◆ **Exercise brief**
Go through the entries below and print, exactly, the lines starting at the one with "- **Performance**: Optimized" and ending at the one with "- **Backend Improvements**: Enhanced", keeping both ends and no others.

Records excerpted from a collection:

<<<<

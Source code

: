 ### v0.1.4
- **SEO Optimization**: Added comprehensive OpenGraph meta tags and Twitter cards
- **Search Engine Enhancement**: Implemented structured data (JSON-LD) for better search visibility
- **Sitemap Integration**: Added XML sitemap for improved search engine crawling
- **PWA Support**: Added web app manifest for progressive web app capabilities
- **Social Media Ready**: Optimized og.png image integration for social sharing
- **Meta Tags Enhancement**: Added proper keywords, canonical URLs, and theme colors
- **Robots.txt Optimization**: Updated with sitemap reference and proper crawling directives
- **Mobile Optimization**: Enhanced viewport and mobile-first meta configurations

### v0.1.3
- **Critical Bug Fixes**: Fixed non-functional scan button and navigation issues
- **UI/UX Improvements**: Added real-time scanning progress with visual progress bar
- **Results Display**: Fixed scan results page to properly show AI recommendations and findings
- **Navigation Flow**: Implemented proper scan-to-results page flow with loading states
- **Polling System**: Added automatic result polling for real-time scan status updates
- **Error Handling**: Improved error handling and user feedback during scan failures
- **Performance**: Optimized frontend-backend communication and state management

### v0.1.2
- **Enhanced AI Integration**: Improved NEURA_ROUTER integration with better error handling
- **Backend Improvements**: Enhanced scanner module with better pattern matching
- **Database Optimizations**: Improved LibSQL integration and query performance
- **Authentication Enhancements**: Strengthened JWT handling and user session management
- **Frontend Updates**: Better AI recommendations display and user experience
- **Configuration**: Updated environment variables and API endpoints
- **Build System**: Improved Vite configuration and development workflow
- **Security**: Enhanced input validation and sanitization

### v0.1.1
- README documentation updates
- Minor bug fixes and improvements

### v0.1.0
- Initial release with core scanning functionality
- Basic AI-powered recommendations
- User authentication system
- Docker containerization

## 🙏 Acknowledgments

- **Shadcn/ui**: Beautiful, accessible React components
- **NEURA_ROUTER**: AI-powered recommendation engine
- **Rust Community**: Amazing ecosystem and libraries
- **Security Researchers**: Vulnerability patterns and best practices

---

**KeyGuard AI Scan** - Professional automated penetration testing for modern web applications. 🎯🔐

>>>>

◆ **Response to this exercise**
- **Performance**: Optimized frontend-backend communication and state management

### v0.1.2
- **Enhanced AI Integration**: Improved NEURA_ROUTER integration with better error handling
- **Backend Improvements**: Enhanced scanner module with better pattern matching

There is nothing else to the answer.